◆ **Your task**: Copy every record that follows, word for word.

(Stored data entries)
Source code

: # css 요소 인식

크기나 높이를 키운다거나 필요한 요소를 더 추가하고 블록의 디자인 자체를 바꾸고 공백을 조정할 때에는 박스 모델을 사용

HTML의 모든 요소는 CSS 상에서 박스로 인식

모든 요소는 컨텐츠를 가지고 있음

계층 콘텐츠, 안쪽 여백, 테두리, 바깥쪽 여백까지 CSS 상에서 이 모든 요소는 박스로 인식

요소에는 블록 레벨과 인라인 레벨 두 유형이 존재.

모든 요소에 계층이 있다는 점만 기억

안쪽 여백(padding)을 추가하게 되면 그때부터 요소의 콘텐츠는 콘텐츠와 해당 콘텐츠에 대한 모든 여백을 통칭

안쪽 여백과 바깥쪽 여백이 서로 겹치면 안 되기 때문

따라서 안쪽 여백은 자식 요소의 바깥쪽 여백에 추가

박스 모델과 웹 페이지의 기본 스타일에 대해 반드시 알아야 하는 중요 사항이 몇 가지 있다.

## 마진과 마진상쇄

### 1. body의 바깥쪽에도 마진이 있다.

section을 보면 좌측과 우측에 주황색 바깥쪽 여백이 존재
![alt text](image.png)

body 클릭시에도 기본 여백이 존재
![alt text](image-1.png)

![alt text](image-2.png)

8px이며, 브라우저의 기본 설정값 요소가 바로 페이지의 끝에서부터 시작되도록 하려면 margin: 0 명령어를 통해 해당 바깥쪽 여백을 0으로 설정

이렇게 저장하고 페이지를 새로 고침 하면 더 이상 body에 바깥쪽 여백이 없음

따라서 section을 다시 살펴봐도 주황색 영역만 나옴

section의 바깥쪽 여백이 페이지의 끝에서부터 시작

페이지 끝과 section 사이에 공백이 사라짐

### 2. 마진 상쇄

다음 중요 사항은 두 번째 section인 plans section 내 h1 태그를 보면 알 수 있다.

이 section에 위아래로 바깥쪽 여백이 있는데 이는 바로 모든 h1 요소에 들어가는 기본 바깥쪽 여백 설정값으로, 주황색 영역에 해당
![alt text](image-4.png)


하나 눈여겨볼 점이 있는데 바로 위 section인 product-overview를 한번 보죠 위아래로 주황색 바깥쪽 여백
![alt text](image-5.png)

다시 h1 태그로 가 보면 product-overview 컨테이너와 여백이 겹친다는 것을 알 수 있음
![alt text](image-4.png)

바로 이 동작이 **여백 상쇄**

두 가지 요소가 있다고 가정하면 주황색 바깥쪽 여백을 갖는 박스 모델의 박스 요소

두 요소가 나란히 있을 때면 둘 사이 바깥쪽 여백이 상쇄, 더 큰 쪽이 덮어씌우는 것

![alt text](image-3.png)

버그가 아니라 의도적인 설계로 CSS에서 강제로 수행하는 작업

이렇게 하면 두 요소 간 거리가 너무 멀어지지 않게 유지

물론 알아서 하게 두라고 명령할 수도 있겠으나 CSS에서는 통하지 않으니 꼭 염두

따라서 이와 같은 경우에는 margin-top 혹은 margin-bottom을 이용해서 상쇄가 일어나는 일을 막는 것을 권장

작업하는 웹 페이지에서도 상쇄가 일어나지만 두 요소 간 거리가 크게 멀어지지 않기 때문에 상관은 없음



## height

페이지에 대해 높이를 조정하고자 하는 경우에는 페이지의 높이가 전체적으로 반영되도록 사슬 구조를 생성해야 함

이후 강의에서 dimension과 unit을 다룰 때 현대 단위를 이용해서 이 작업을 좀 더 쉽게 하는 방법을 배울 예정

◆ **Solution to this exercise**:
Source code

: # css 요소 인식

크기나 높이를 키운다거나 필요한 요소를 더 추가하고 블록의 디자인 자체를 바꾸고 공백을 조정할 때에는 박스 모델을 사용

HTML의 모든 요소는 CSS 상에서 박스로 인식

모든 요소는 컨텐츠를 가지고 있음

계층 콘텐츠, 안쪽 여백, 테두리, 바깥쪽 여백까지 CSS 상에서 이 모든 요소는 박스로 인식

요소에는 블록 레벨과 인라인 레벨 두 유형이 존재.

모든 요소에 계층이 있다는 점만 기억

안쪽 여백(padding)을 추가하게 되면 그때부터 요소의 콘텐츠는 콘텐츠와 해당 콘텐츠에 대한 모든 여백을 통칭

안쪽 여백과 바깥쪽 여백이 서로 겹치면 안 되기 때문

따라서 안쪽 여백은 자식 요소의 바깥쪽 여백에 추가

박스 모델과 웹 페이지의 기본 스타일에 대해 반드시 알아야 하는 중요 사항이 몇 가지 있다.

## 마진과 마진상쇄

### 1. body의 바깥쪽에도 마진이 있다.

section을 보면 좌측과 우측에 주황색 바깥쪽 여백이 존재
![alt text](image.png)

body 클릭시에도 기본 여백이 존재
![alt text](image-1.png)

![alt text](image-2.png)

8px이며, 브라우저의 기본 설정값 요소가 바로 페이지의 끝에서부터 시작되도록 하려면 margin: 0 명령어를 통해 해당 바깥쪽 여백을 0으로 설정

이렇게 저장하고 페이지를 새로 고침 하면 더 이상 body에 바깥쪽 여백이 없음

따라서 section을 다시 살펴봐도 주황색 영역만 나옴

section의 바깥쪽 여백이 페이지의 끝에서부터 시작

페이지 끝과 section 사이에 공백이 사라짐

### 2. 마진 상쇄

다음 중요 사항은 두 번째 section인 plans section 내 h1 태그를 보면 알 수 있다.

이 section에 위아래로 바깥쪽 여백이 있는데 이는 바로 모든 h1 요소에 들어가는 기본 바깥쪽 여백 설정값으로, 주황색 영역에 해당
![alt text](image-4.png)


하나 눈여겨볼 점이 있는데 바로 위 section인 product-overview를 한번 보죠 위아래로 주황색 바깥쪽 여백
![alt text](image-5.png)

다시 h1 태그로 가 보면 product-overview 컨테이너와 여백이 겹친다는 것을 알 수 있음
![alt text](image-4.png)

바로 이 동작이 **여백 상쇄**

두 가지 요소가 있다고 가정하면 주황색 바깥쪽 여백을 갖는 박스 모델의 박스 요소

두 요소가 나란히 있을 때면 둘 사이 바깥쪽 여백이 상쇄, 더 큰 쪽이 덮어씌우는 것

![alt text](image-3.png)

버그가 아니라 의도적인 설계로 CSS에서 강제로 수행하는 작업

이렇게 하면 두 요소 간 거리가 너무 멀어지지 않게 유지

물론 알아서 하게 두라고 명령할 수도 있겠으나 CSS에서는 통하지 않으니 꼭 염두

따라서 이와 같은 경우에는 margin-top 혹은 margin-bottom을 이용해서 상쇄가 일어나는 일을 막는 것을 권장

작업하는 웹 페이지에서도 상쇄가 일어나지만 두 요소 간 거리가 크게 멀어지지 않기 때문에 상관은 없음



## height

페이지에 대해 높이를 조정하고자 하는 경우에는 페이지의 높이가 전체적으로 반영되도록 사슬 구조를 생성해야 함

이후 강의에서 dimension과 unit을 다룰 때 현대 단위를 이용해서 이 작업을 좀 더 쉽게 하는 방법을 배울 예정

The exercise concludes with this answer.